One last year was going round selling raffle tickets at an event I attended, shouting out that none would go to CRUK. It surprised me so I asked why. She said that she desperately tries to raise funds for the hospice she was selling tickets for, but regularly gets told that they have given already ... to CRUK.

Her charity sees none of it and she is quite angry about that since it destroys their true charity efforts.

Give local is the answer. Not to huge businesses with CEOs who earn six figure salaries.

Gordon the Fence Post Tortoise said...

Dick,Rosie I agree - give local.

Keeping a charity like a hospice going is hard work and many local efforts struggle with maintaining the ranks of honest volunteers, increasingly I see charidee professionals creeping in and Brittas Empires forming.

The CRUK PR effort is I think very far reaching and pervasive (and I believe corrosive)- I didn't idly pair them up with Newsquest - a CRUK tea morning rates an article and a picture - that article bears eerie similarities with others from Newcastle to Plymouth. They hog the limelight in what I think is an unacceptable fashion with the lazy collusion of the MSM.

John said...

There are cures for cancer.

In 1931 a Dr Otto Warburg was awarded the nobel Prize for Medicine for finding out the mechanisms that caused cancer and how to stop the cancers forming in the first place and to cure them once they did. He was subsequently persecuted by big pharma and the medical industry.
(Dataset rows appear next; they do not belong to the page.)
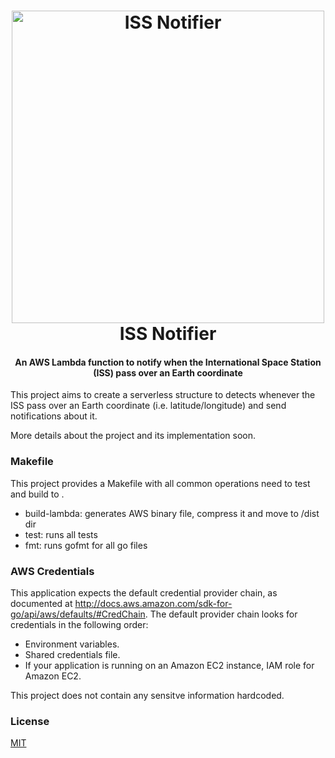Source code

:<h1 align="center">
    <img src="https://cdn.rawgit.com/pedrolopesme/iss-notifier/2e87fe31/docs/iss_notifier.png" alt="ISS Notifier" width="500">
     <br /> ISS Notifier
</h1>

<h4 align="center"> An AWS Lambda function to notify when the International Space Station (ISS) pass over an Earth coordinate </h4>

This project aims to create a serverless structure to detects whenever the ISS 
pass over an Earth coordinate (i.e. latitude/longitude) and send notifications 
about it.

More details about the project and its implementation soon.


### Makefile
 
 This project provides a Makefile with all common operations need to test and build to .
 
 * build-lambda: generates AWS binary file, compress it and move to /dist dir
 * test: runs all tests
 * fmt: runs gofmt for all go files
 
### AWS Credentials

This application expects the default credential provider chain, as documented at
http://docs.aws.amazon.com/sdk-for-go/api/aws/defaults/#CredChain. The default provider
chain looks for credentials in the following order:

* Environment variables.
* Shared credentials file.
* If your application is running on an Amazon EC2 instance, IAM role for Amazon EC2.

This project does not contain any sensitve information hardcoded.

### License
 
 [MIT](LICENSE.md)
There are quite a few other doctors who have had success over the years curing cancer - research the internet and your libraries and you will find the info - and all have been persecuted by big pharma and the medical industry.

Do the research - I did - and it is quite frightening what big pharma in collusion with the medical industry and government aided and abbetted by the food and chemical industries are doing to make money on the misery cancer causes.